## GOAL OF THE EXERCISE
Each line that holds the string "mathcal" counts once. Say how many such lines the entries have, giving the number only.

## DATA LISTING

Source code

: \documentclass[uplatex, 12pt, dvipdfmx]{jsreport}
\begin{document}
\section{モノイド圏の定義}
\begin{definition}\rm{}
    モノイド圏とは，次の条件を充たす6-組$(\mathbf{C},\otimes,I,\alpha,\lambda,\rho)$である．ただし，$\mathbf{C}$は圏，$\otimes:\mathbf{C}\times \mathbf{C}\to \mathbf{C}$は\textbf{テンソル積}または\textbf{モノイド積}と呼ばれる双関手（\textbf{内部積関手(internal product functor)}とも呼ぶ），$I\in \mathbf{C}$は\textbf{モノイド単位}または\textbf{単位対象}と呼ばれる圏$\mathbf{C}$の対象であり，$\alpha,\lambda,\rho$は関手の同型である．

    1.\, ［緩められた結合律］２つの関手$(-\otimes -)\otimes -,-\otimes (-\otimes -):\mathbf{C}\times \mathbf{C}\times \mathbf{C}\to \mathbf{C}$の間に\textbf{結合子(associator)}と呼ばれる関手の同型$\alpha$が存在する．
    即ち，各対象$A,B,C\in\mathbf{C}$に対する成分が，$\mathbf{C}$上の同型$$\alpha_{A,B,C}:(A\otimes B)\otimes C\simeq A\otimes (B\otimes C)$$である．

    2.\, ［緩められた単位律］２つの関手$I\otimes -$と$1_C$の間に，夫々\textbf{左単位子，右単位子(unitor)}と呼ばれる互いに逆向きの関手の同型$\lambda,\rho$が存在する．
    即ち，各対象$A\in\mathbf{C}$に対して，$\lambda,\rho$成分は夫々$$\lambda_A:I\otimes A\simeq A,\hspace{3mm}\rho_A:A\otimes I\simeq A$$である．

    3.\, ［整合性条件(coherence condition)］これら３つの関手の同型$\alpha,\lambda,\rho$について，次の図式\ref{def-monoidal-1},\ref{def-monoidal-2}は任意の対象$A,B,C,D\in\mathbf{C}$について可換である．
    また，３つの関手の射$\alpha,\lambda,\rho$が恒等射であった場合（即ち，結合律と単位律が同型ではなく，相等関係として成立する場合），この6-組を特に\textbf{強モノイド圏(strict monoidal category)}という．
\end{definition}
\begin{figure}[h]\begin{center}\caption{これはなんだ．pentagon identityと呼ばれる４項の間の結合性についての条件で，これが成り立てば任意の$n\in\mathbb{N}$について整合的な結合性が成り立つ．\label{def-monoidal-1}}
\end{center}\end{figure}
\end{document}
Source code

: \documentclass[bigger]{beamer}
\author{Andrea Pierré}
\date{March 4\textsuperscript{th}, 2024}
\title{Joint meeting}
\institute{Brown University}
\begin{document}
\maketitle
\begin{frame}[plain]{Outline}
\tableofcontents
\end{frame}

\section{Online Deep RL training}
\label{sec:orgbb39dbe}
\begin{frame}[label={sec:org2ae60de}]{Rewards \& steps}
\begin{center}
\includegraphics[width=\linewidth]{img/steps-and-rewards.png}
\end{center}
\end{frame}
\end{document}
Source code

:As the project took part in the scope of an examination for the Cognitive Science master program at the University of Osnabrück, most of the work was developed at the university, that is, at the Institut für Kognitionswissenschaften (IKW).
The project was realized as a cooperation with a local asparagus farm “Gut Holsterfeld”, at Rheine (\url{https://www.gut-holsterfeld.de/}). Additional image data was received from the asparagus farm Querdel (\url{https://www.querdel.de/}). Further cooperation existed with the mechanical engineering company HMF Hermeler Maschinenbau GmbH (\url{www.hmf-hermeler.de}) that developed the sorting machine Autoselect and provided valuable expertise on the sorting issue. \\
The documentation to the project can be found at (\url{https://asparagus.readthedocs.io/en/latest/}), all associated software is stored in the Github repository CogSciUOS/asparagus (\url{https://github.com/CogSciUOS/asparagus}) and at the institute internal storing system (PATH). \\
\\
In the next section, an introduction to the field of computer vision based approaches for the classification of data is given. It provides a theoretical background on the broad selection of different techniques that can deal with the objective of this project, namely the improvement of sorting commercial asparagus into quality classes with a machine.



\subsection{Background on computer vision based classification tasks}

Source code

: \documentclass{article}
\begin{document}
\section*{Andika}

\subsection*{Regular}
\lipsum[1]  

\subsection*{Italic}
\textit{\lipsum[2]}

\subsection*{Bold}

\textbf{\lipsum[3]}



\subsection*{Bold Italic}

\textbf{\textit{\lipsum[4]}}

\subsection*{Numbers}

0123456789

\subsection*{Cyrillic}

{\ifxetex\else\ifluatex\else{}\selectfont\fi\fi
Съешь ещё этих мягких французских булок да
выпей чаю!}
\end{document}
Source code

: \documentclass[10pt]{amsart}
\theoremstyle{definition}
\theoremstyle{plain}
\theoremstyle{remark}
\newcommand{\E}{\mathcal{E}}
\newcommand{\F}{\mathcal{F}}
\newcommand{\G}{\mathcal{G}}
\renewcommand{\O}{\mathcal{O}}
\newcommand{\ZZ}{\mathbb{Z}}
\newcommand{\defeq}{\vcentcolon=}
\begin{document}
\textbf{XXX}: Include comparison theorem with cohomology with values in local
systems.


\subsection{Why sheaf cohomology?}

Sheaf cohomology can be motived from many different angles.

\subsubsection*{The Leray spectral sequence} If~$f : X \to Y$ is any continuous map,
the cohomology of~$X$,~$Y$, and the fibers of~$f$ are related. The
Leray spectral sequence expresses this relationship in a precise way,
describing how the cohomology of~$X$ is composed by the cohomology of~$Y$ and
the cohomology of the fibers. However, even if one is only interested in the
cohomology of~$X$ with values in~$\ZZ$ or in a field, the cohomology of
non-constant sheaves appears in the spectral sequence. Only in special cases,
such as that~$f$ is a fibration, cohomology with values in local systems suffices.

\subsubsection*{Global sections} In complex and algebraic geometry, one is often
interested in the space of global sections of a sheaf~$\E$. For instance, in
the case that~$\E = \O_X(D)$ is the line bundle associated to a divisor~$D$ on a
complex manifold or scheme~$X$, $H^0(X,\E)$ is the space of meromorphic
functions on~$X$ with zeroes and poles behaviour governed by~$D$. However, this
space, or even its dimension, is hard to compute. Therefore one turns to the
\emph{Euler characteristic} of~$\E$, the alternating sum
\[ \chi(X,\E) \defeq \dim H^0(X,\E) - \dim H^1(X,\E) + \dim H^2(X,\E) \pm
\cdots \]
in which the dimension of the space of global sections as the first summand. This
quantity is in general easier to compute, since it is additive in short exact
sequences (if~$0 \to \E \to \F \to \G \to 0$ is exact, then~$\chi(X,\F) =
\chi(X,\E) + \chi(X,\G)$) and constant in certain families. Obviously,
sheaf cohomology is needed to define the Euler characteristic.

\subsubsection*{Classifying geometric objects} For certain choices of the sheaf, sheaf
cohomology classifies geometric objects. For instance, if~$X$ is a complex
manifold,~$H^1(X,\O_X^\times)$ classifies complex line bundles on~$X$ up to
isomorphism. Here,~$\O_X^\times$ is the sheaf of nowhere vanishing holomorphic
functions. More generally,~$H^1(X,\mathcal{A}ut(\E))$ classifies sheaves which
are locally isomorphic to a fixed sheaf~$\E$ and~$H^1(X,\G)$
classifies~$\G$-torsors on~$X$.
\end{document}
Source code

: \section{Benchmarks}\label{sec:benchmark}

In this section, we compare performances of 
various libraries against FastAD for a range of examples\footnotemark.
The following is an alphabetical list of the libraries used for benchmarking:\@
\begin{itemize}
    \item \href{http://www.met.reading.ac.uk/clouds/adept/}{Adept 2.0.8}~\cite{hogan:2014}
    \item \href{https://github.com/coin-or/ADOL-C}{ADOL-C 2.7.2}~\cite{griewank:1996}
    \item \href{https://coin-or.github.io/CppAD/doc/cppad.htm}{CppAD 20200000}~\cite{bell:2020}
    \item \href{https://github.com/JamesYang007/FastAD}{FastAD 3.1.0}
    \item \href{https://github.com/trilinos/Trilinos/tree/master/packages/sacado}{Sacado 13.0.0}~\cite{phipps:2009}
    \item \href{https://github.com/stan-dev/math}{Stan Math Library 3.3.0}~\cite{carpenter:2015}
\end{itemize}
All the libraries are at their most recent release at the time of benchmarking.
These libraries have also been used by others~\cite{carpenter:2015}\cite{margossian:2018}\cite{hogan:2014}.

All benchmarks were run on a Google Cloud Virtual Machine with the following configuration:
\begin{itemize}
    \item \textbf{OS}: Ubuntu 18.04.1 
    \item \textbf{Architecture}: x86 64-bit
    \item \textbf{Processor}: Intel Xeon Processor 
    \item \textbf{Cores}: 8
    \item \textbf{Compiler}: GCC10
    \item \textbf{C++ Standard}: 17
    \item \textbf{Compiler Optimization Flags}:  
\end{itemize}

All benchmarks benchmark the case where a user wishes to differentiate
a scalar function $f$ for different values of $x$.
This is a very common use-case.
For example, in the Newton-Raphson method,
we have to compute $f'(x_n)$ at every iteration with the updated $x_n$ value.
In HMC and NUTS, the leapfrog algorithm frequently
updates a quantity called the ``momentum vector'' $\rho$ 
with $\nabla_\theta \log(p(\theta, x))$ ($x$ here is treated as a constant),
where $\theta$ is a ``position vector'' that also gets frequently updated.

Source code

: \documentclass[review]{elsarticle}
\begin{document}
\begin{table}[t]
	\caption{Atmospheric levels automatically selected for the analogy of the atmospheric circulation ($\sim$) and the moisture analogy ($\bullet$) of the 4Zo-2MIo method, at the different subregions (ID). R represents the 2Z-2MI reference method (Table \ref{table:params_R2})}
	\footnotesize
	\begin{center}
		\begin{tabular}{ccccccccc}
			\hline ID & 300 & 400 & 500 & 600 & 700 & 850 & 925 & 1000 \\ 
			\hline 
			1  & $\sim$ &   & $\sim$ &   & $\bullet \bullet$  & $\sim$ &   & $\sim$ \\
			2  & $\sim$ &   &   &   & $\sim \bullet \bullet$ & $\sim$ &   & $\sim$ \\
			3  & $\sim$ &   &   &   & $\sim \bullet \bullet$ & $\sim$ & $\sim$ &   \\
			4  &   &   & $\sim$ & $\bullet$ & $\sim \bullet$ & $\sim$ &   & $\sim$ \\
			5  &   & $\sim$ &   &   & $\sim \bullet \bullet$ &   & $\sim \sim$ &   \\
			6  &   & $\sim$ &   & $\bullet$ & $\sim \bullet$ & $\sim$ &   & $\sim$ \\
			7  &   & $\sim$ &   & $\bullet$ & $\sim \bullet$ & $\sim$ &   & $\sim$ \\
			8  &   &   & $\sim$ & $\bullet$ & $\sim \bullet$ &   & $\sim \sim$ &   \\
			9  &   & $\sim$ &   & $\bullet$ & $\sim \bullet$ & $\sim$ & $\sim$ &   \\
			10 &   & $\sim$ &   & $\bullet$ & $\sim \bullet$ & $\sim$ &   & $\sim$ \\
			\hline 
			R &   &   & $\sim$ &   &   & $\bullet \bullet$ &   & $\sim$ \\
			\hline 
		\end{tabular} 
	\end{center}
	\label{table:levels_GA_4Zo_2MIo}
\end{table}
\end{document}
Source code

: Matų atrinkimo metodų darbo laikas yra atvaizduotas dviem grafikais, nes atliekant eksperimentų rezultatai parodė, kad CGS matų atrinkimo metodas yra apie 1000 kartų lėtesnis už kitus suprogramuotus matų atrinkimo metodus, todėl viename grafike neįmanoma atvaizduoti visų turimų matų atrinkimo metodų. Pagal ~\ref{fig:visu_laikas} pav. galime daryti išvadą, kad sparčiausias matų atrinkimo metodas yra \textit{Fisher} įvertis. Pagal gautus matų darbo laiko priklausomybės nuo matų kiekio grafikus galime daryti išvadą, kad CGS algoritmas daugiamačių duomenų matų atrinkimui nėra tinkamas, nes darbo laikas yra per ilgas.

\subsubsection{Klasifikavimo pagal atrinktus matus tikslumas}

## THE ANSWER
5